What you will do - All lines from the one with "- Garantir que" through the last line of the data below should be copied exactly; please add nothing.

•••••

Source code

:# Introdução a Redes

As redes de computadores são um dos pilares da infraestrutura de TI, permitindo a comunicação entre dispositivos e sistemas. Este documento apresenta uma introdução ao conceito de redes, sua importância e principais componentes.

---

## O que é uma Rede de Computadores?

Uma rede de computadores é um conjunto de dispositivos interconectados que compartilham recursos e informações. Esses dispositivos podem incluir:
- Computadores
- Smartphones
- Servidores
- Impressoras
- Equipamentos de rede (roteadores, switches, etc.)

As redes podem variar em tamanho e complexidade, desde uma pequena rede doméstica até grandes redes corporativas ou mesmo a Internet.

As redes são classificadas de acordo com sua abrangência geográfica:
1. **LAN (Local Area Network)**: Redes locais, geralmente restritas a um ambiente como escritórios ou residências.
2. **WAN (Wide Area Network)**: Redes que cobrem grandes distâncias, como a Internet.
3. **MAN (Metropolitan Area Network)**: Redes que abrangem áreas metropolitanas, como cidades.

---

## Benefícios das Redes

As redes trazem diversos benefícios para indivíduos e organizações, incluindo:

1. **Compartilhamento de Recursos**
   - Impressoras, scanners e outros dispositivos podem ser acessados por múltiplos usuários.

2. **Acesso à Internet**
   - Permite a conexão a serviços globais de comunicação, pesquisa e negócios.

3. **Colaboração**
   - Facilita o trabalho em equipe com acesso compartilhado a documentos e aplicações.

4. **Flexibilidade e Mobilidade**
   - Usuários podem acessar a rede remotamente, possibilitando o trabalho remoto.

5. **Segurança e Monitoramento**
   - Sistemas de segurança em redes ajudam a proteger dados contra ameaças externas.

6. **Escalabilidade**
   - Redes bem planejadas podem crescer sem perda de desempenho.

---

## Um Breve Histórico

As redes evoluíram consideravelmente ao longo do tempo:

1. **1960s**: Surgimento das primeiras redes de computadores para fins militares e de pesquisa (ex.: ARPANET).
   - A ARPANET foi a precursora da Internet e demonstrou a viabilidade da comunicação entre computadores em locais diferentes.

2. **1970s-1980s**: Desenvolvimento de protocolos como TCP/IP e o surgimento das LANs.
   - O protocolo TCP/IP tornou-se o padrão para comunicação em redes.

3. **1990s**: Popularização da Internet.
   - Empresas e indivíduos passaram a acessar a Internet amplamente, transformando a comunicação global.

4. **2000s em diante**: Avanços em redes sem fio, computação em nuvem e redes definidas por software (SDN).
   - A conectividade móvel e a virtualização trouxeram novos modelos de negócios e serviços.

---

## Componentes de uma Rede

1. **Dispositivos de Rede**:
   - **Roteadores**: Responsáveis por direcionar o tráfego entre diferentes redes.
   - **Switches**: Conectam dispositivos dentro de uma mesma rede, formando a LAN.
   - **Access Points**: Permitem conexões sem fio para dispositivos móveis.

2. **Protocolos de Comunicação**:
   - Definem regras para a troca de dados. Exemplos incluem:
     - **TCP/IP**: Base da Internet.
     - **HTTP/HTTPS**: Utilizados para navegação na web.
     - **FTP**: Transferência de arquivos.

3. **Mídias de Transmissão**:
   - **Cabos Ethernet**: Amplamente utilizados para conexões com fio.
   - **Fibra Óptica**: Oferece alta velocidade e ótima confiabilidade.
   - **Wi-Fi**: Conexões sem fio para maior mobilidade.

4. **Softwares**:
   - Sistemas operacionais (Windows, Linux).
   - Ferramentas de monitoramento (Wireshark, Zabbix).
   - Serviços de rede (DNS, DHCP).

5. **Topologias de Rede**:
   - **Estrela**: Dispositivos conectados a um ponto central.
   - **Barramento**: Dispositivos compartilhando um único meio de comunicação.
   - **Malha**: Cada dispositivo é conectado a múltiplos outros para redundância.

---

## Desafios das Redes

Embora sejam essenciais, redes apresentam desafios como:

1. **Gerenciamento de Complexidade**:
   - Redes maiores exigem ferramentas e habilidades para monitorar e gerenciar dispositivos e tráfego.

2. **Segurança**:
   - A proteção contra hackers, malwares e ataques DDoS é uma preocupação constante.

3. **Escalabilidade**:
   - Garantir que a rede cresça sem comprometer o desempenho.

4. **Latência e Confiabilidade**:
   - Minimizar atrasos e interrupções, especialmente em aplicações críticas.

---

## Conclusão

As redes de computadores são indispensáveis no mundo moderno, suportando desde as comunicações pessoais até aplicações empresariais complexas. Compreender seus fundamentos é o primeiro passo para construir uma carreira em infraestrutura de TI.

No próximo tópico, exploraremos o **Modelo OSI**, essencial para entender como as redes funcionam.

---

•••••

Answer for the task -
   - Garantir que a rede cresça sem comprometer o desempenho.

4. **Latência e Confiabilidade**:
   - Minimizar atrasos e interrupções, especialmente em aplicações críticas.

---

## Conclusão

As redes de computadores são indispensáveis no mundo moderno, suportando desde as comunicações pessoais até aplicações empresariais complexas. Compreender seus fundamentos é o primeiro passo para construir uma carreira em infraestrutura de TI.

No próximo tópico, exploraremos o **Modelo OSI**, essencial para entender como as redes funcionam.

---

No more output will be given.